[Records from a data source]
=== Begin Enclosure ===
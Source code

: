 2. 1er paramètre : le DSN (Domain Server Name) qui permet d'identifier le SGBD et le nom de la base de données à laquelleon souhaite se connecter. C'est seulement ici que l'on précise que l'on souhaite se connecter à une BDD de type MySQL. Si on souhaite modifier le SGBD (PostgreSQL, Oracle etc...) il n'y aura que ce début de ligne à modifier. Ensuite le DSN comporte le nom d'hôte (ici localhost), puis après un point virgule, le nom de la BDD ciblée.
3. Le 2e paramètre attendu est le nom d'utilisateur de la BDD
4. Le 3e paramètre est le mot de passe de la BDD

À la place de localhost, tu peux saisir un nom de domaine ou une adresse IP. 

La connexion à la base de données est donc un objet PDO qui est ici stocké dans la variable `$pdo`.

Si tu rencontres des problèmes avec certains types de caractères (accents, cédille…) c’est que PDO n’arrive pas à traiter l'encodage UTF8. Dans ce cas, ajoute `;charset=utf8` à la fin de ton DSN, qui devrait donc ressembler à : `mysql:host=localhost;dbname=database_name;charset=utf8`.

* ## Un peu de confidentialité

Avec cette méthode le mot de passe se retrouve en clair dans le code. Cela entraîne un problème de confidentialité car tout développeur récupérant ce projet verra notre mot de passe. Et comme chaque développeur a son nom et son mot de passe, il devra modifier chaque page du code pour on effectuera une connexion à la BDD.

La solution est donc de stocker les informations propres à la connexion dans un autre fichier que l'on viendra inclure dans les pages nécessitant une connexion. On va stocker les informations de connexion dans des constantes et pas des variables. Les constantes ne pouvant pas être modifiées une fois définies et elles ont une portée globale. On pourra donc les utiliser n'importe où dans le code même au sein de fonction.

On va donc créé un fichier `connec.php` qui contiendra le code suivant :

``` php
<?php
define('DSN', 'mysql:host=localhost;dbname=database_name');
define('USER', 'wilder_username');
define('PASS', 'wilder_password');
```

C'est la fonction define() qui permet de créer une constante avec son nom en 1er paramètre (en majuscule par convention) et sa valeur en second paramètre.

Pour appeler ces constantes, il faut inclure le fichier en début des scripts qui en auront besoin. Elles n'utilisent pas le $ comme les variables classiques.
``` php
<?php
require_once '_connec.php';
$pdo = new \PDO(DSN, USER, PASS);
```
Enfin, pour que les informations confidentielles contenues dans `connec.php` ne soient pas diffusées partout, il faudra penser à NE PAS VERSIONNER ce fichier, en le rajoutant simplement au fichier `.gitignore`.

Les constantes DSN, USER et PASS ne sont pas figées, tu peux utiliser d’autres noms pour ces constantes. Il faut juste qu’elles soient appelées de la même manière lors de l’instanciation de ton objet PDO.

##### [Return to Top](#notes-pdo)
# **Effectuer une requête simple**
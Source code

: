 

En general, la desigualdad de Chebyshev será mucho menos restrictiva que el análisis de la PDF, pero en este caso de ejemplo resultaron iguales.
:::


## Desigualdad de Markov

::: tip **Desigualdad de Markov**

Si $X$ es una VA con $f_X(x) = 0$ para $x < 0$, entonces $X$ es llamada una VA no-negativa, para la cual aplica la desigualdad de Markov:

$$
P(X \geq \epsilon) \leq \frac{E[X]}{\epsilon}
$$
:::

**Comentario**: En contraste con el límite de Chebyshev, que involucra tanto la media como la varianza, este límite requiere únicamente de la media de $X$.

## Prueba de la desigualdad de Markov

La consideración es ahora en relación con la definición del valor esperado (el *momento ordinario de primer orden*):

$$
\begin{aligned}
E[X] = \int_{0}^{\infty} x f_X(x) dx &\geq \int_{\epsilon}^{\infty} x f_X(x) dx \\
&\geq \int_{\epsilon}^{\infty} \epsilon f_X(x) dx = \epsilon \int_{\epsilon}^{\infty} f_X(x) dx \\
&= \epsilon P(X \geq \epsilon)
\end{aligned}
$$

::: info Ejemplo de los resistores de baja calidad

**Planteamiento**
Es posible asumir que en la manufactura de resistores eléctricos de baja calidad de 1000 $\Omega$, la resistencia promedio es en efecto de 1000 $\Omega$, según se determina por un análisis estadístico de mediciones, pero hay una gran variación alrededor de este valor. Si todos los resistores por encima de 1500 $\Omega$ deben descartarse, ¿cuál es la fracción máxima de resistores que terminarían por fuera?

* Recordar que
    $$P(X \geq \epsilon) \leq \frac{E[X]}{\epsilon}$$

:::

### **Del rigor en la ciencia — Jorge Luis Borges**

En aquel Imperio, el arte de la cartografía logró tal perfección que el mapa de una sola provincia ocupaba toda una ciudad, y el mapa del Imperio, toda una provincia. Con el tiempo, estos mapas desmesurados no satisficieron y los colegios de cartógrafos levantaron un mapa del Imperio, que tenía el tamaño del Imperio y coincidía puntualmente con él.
=== End Enclosure ===
A complete, exact transcription of the data above is the required answer.

Output for this task:
Source code

: 2. 1er paramètre : le DSN (Domain Server Name) qui permet d'identifier le SGBD et le nom de la base de données à laquelleon souhaite se connecter. C'est seulement ici que l'on précise que l'on souhaite se connecter à une BDD de type MySQL. Si on souhaite modifier le SGBD (PostgreSQL, Oracle etc...) il n'y aura que ce début de ligne à modifier. Ensuite le DSN comporte le nom d'hôte (ici localhost), puis après un point virgule, le nom de la BDD ciblée.
3. Le 2e paramètre attendu est le nom d'utilisateur de la BDD
4. Le 3e paramètre est le mot de passe de la BDD

À la place de localhost, tu peux saisir un nom de domaine ou une adresse IP. 

La connexion à la base de données est donc un objet PDO qui est ici stocké dans la variable `$pdo`.

Si tu rencontres des problèmes avec certains types de caractères (accents, cédille…) c’est que PDO n’arrive pas à traiter l'encodage UTF8. Dans ce cas, ajoute `;charset=utf8` à la fin de ton DSN, qui devrait donc ressembler à : `mysql:host=localhost;dbname=database_name;charset=utf8`.

* ## Un peu de confidentialité

Avec cette méthode le mot de passe se retrouve en clair dans le code. Cela entraîne un problème de confidentialité car tout développeur récupérant ce projet verra notre mot de passe. Et comme chaque développeur a son nom et son mot de passe, il devra modifier chaque page du code pour on effectuera une connexion à la BDD.

La solution est donc de stocker les informations propres à la connexion dans un autre fichier que l'on viendra inclure dans les pages nécessitant une connexion. On va stocker les informations de connexion dans des constantes et pas des variables. Les constantes ne pouvant pas être modifiées une fois définies et elles ont une portée globale. On pourra donc les utiliser n'importe où dans le code même au sein de fonction.

On va donc créé un fichier `connec.php` qui contiendra le code suivant :

``` php
<?php
define('DSN', 'mysql:host=localhost;dbname=database_name');
define('USER', 'wilder_username');
define('PASS', 'wilder_password');
```

C'est la fonction define() qui permet de créer une constante avec son nom en 1er paramètre (en majuscule par convention) et sa valeur en second paramètre.

Pour appeler ces constantes, il faut inclure le fichier en début des scripts qui en auront besoin. Elles n'utilisent pas le $ comme les variables classiques.
``` php
<?php
require_once '_connec.php';
$pdo = new \PDO(DSN, USER, PASS);
```
Enfin, pour que les informations confidentielles contenues dans `connec.php` ne soient pas diffusées partout, il faudra penser à NE PAS VERSIONNER ce fichier, en le rajoutant simplement au fichier `.gitignore`.

Les constantes DSN, USER et PASS ne sont pas figées, tu peux utiliser d’autres noms pour ces constantes. Il faut juste qu’elles soient appelées de la même manière lors de l’instanciation de ton objet PDO.

##### [Return to Top](#notes-pdo)
# **Effectuer une requête simple**
Source code

: 

En general, la desigualdad de Chebyshev será mucho menos restrictiva que el análisis de la PDF, pero en este caso de ejemplo resultaron iguales.
:::


## Desigualdad de Markov

::: tip **Desigualdad de Markov**

Si $X$ es una VA con $f_X(x) = 0$ para $x < 0$, entonces $X$ es llamada una VA no-negativa, para la cual aplica la desigualdad de Markov:

$$
P(X \geq \epsilon) \leq \frac{E[X]}{\epsilon}
$$
:::

**Comentario**: En contraste con el límite de Chebyshev, que involucra tanto la media como la varianza, este límite requiere únicamente de la media de $X$.

## Prueba de la desigualdad de Markov

La consideración es ahora en relación con la definición del valor esperado (el *momento ordinario de primer orden*):

$$
\begin{aligned}
E[X] = \int_{0}^{\infty} x f_X(x) dx &\geq \int_{\epsilon}^{\infty} x f_X(x) dx \\
&\geq \int_{\epsilon}^{\infty} \epsilon f_X(x) dx = \epsilon \int_{\epsilon}^{\infty} f_X(x) dx \\
&= \epsilon P(X \geq \epsilon)
\end{aligned}
$$

::: info Ejemplo de los resistores de baja calidad

**Planteamiento**
Es posible asumir que en la manufactura de resistores eléctricos de baja calidad de 1000 $\Omega$, la resistencia promedio es en efecto de 1000 $\Omega$, según se determina por un análisis estadístico de mediciones, pero hay una gran variación alrededor de este valor. Si todos los resistores por encima de 1500 $\Omega$ deben descartarse, ¿cuál es la fracción máxima de resistores que terminarían por fuera?

* Recordar que
    $$P(X \geq \epsilon) \leq \frac{E[X]}{\epsilon}$$

:::

### **Del rigor en la ciencia — Jorge Luis Borges**

En aquel Imperio, el arte de la cartografía logró tal perfección que el mapa de una sola provincia ocupaba toda una ciudad, y el mapa del Imperio, toda una provincia. Con el tiempo, estos mapas desmesurados no satisficieron y los colegios de cartógrafos levantaron un mapa del Imperio, que tenía el tamaño del Imperio y coincidía puntualmente con él.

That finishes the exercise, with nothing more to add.